This week in history: January 4-January 10

This Week in History provides brief synopses of important historical events whose anniversaries fall this week.

25 Years Ago | 50 Years Ago | 75 Years Ago | 100 Years Ago


25 years ago: Major US budget deficits forecast


In testimony before the opening of the 99th US Congress this week in 1985, the Reagan administration's top budget officer said that the annual deficits of the US government were far worse than previous estimates. Media accounts called the mood in Congress “grim,” “depressing” and “somber.”


David A. Stockman, director of the Office of Management and the Budget, predicted a $200 billion deficit for 1985, and deficits ranging from $139 billion to $178 billion over the following three years. In response, the Reagan administration proposed cuts to social spending, while Congressional Republicans considered freezing cost-of-living increases for Social Security recipients.


Meanwhile, trade deficits with Japan continued to mount, reaching $35 billion in 1984 with projections for a further increase in 1985. In response, the US was making increasing demands that Japan liberalize its economy and allow the value of the yen to increase against the dollar.





50 years ago: Construction begins on Egypt's Aswan High Dam



AswanThe Nile River

On January 9, Egyptian President Gamal Abdel Nasser set off a ten-ton explosive near Aswan to symbolically begin construction of the Aswan High Dam in southern Egypt on the Nile River.



Nasser hoped the dam would serve as a symbol of Arab and third world nationalism. Its initial stages would be funded by a loan of $93 billion from the Soviet Union, and Soviet engineers, scientists, and workers were enlisted for its construction. Earlier funding offers from the US and Great Britain had been withdrawn in the months before Nasser's nationalization of the Suez Canal, which in turn had resulted in a brief war with Israel, France, and Britain.

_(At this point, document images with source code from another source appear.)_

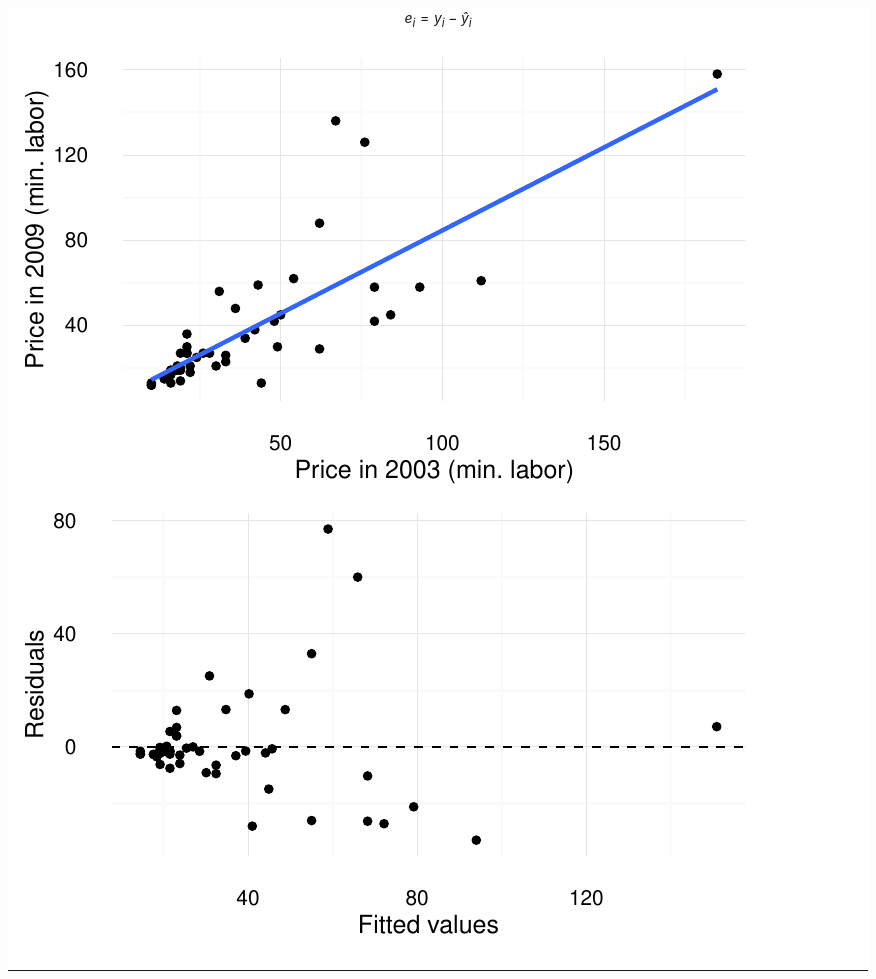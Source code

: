 $$e_i = y_i - \widehat{y}_i$$

![inline](12-figs/ubs-scatterplot.pdf) ![inline](12-figs/ubs_resid_plot.pdf)

---
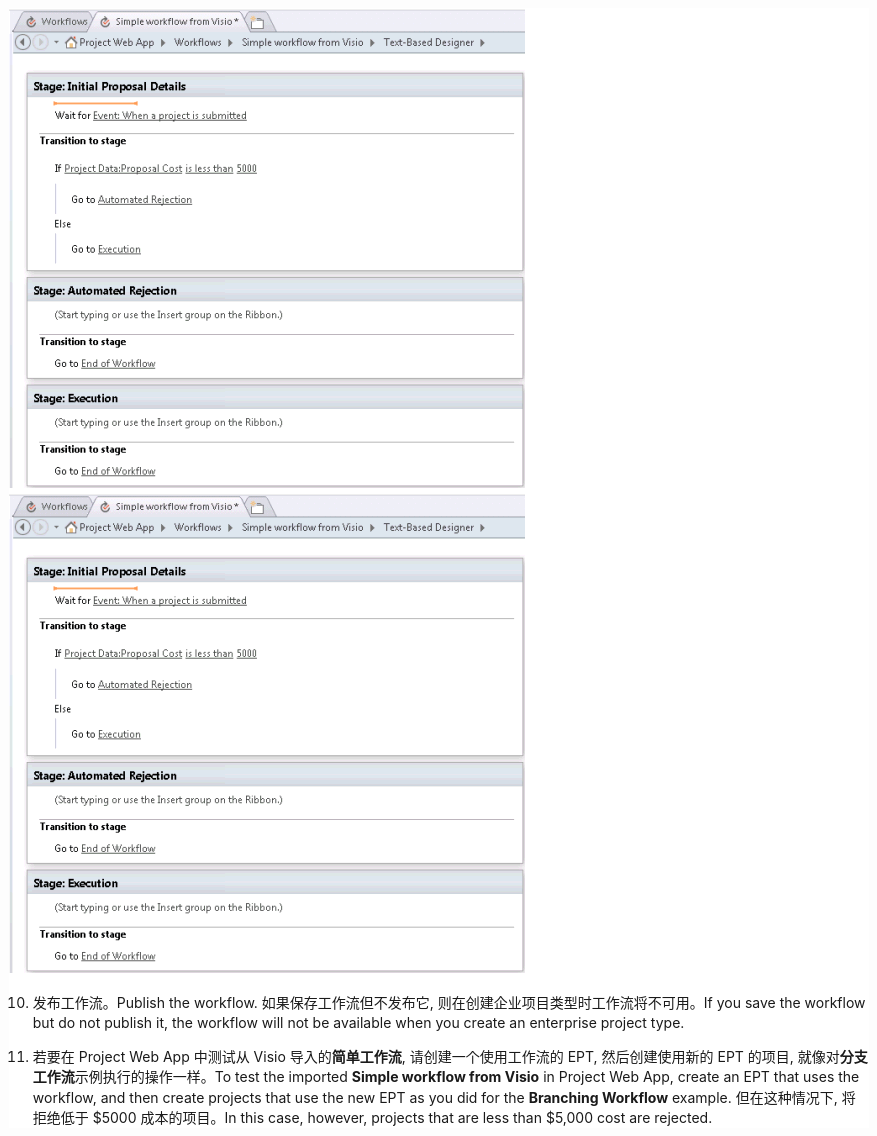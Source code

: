    <span data-ttu-id="cecab-404">![查看导入的工作流](media/pj15_CreateWorkflowSPD_WorkflowFromVisio.gif "查看导入的工作流")</span><span class="sxs-lookup"><span data-stu-id="cecab-404">![Viewing the imported workflow](media/pj15_CreateWorkflowSPD_WorkflowFromVisio.gif "Viewing the imported workflow")</span></span>
  
10. <span data-ttu-id="cecab-405">发布工作流。</span><span class="sxs-lookup"><span data-stu-id="cecab-405">Publish the workflow.</span></span> <span data-ttu-id="cecab-406">如果保存工作流但不发布它, 则在创建企业项目类型时工作流将不可用。</span><span class="sxs-lookup"><span data-stu-id="cecab-406">If you save the workflow but do not publish it, the workflow will not be available when you create an enterprise project type.</span></span>
    
11. <span data-ttu-id="cecab-407">若要在 Project Web App 中测试从 Visio 导入的**简单工作流**, 请创建一个使用工作流的 EPT, 然后创建使用新的 EPT 的项目, 就像对**分支工作流**示例执行的操作一样。</span><span class="sxs-lookup"><span data-stu-id="cecab-407">To test the imported **Simple workflow from Visio** in Project Web App, create an EPT that uses the workflow, and then create projects that use the new EPT as you did for the **Branching Workflow** example.</span></span> <span data-ttu-id="cecab-408">但在这种情况下, 将拒绝低于 $5000 成本的项目。</span><span class="sxs-lookup"><span data-stu-id="cecab-408">In this case, however, projects that are less than $5,000 cost are rejected.</span></span> 
    
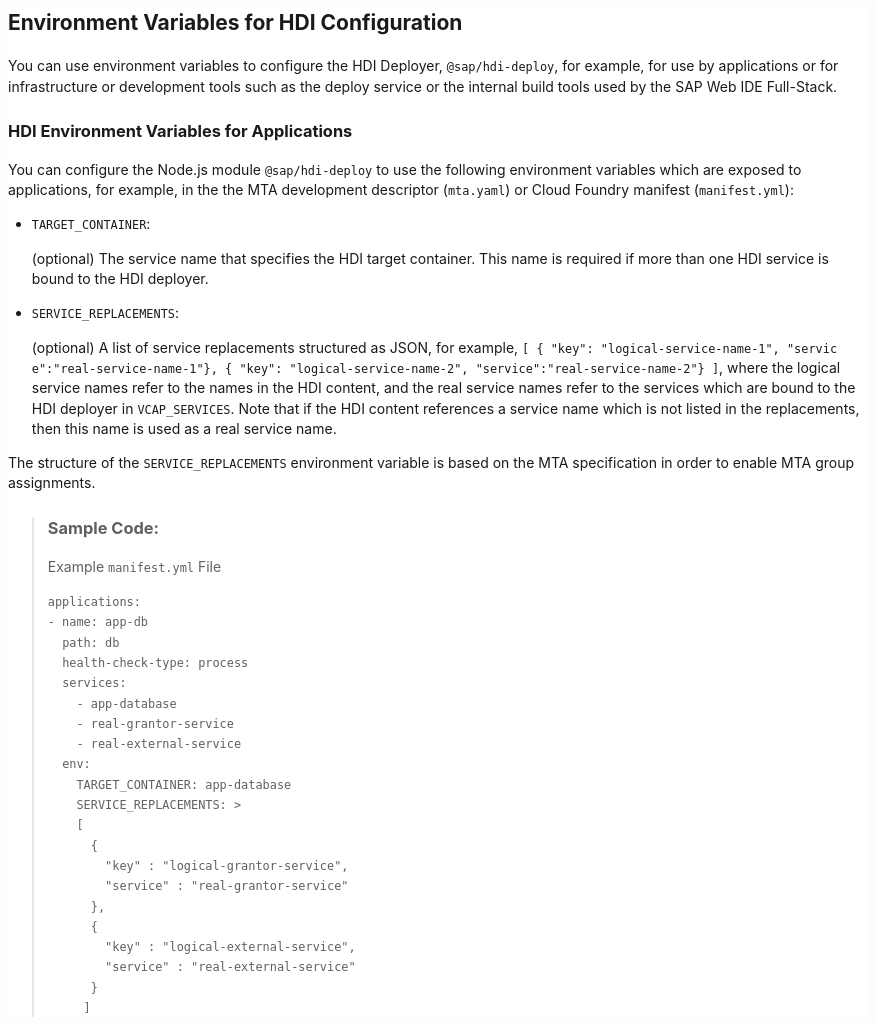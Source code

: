 
<a name="loioa4bbc2dd8a20442387dc7b706e8d3070__section_p4p_slv_zjb"/>

## Environment Variables for HDI Configuration

You can use environment variables to configure the HDI Deployer, `@sap/hdi-deploy`, for example, for use by applications or for infrastructure or development tools such as the deploy service or the internal build tools used by the SAP Web IDE Full-Stack.



### HDI Environment Variables for Applications

You can configure the Node.js module `@sap/hdi-deploy` to use the following environment variables which are exposed to applications, for example, in the the MTA development descriptor \(`mta.yaml`\) or Cloud Foundry manifest \(`manifest.yml`\):

-   `TARGET_CONTAINER`:

    \(optional\) The service name that specifies the HDI target container. This name is required if more than one HDI service is bound to the HDI deployer.

-   `SERVICE_REPLACEMENTS`:

    \(optional\) A list of service replacements structured as JSON, for example, `[ { "key": "logical-service-name-1", "service":"real-service-name-1"}, { "key": "logical-service-name-2", "service":"real-service-name-2"} ]`, where the logical service names refer to the names in the HDI content, and the real service names refer to the services which are bound to the HDI deployer in `VCAP_SERVICES`. Note that if the HDI content references a service name which is not listed in the replacements, then this name is used as a real service name.


The structure of the `SERVICE_REPLACEMENTS` environment variable is based on the MTA specification in order to enable MTA group assignments.

> ### Sample Code:  
> Example `manifest.yml` File
> 
> ```
> applications:
> - name: app-db 
>   path: db 
>   health-check-type: process 
>   services: 
>     - app-database 
>     - real-grantor-service 
>     - real-external-service 
>   env: 
>     TARGET_CONTAINER: app-database 
>     SERVICE_REPLACEMENTS: > 
>     [ 
>       { 
>         "key" : "logical-grantor-service", 
>         "service" : "real-grantor-service" 
>       }, 
>       { 
>         "key" : "logical-external-service", 
>         "service" : "real-external-service" 
>       }
>      ]
> ```
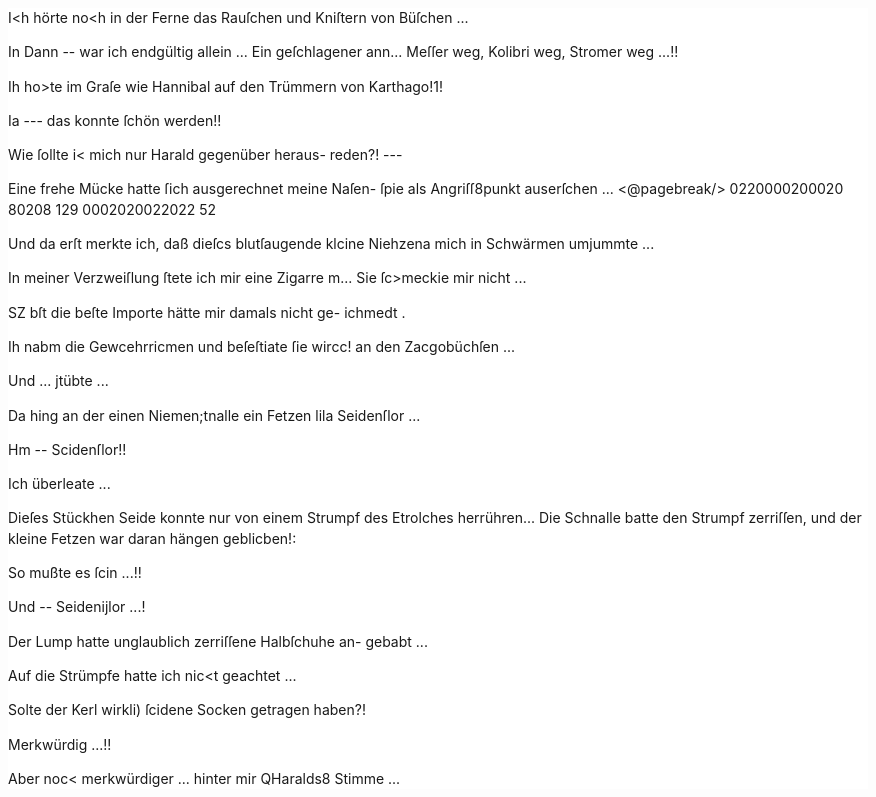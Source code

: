 I<h hörte no<h in der Ferne das Rauſchen und Kniſtern
von Büſchen ...

In Dann -- war ich endgültig allein ... Ein geſchlagener
ann...
Meſſer weg, Kolibri weg, Stromer weg ...!!

Ih ho>te im Graſe wie Hannibal auf den Trümmern
von Karthago!1!

Ia --- das konnte ſchön werden!!

Wie ſollte i< mich nur Harald gegenüber heraus-
reden?! ---

Eine frehe Mücke hatte ſich ausgerechnet meine Naſen-
ſpie als Angriſſ8punkt auserſchen ...
<@pagebreak/>
0220000200020 80208 129 0002020022022 52

Und da erſt merkte ich, daß dieſcs blutſaugende klcine
Niehzena mich in Schwärmen umjummte ...

In meiner Verzweiſlung ſtete ich mir eine Zigarre
m...
Sie ſc>meckie mir nicht ...

SZ bſt die beſte Importe hätte mir damals nicht ge-
ichmedt .

Ih nabm die Gewcehrricmen und beſeſtiate ſie wircc!
an den Zacgobüchſen ...

Und ... jtübte ...

Da hing an der einen Niemen;tnalle ein Fetzen lila
Seidenſlor ...

Hm -- Scidenſlor!!

Ich überleate ...

Dieſes Stückhen Seide konnte nur von einem Strumpf
des Etrolches herrühren... Die Schnalle batte den Strumpf
zerriſſen, und der kleine Fetzen war daran hängen geblicben!:

So mußte es ſcin ...!!

Und -- Seidenijlor ...!

Der Lump hatte unglaublich zerriſſene Halbſchuhe an-
gebabt ...

Auf die Strümpfe hatte ich nic<t geachtet ...

Solte der Kerl wirkli) ſcidene Socken getragen haben?!

Merkwürdig ...!!

Aber noc< merkwürdiger ... hinter mir QHaralds8
Stimme ...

The project was designed to control the waters of the Nile, which had since the dawn of civilization subjected the Egyptian population to massive destruction, in addition to providing it with rich soils and transportation. The proposed dam would be about a kilometer wide at its base, extend nearly four kilometers across, and stand over 100 meters tall. It would create a reservoir, Lake Nasser, more than 500 kilometers long and 35 kilometers wide.




75 years ago: Roosevelt outlines plan for US social safety net


“Roosevel”tFranklin Roosevelt in 1934

In his second State of the Union Address, delivered on January 4, 1935, President Franklin Roosevelt proposed to Congress “a broad program,” to provide security to the US population in three immediate categories: “the security of a livelihood through the better use of the national resources of the land in which we live;” “the security against the major hazards and vicissitudes of life;” and “the security of decent homes.”


The proposed legislation would go beyond the National Industrial Recovery Act of 1933, which had proven inadequate in relieving the suffering caused by the Great Depression, leaving millions still unemployed. It would include a program of “emergency public employment” that Roosevelt hoped would create some 3,500,000 jobs. The work projects would target "the greatest unemployment needs as shown by present relief rolls” and be dedicated to “useful” work, “not just for a day, or a year, but useful in the sense that it affords permanent improvement in living conditions or that it creates future new wealth for the Nation.”

The global economic crisis that had erupted in 1929 had left the United States shattered. At the height of the Great Depression, the unemployment rate rose to 25 percent and the GDP was cut in half. Roosevelt recognized that social upheaval created by these conditions could ultimately threaten the capitalist system. The new reforms proposed in the State of the Union address were part of an effort to stave off such a crisis.


100 years ago: Great powers step up rivalry in China



China cartoonA French political cartoon from the 1890s
depicting the divvying up of China among
the Great Powers.

Great Britain, Japan, Germany, France, Russia and the US each made new demands on imperial China this week in 1910.



Great Britain, in its capacity of "protector" of the decrepit Portuguese empire, told China to submit to arbitration its protests regarding Macau. China had recently informed Portugal it would not take its protests over the island-colony to the Hague.


France continued to reject any adjustments to loans made for the construction of the Chinese Railroad. US State Department officials speculated that French obstinacy was part of a bid to extract tariff concessions.


In Germany, Kaiser Wilhelm received a Chinese naval delegation and conferred upon Prince Tsai Chun the Grand Cross of the Order of the Red Eagle, declaring that the moment served as an opportunity to promote relations between the two countries.


Japan demanded that China accede to the same terms of reduced tariff rates afforded Russia in Manchurian ports, using the question of Korean immigration into the region of Chientao to delay opening the port city of Hunchun to international trade.


In line with its "Open Door" policy, the US demanded that Russia and Japan sell their interests in the Manchurian Railway to China. According to the US plan released by the State Department, the railway would be run by a consortium of powers, China not among them.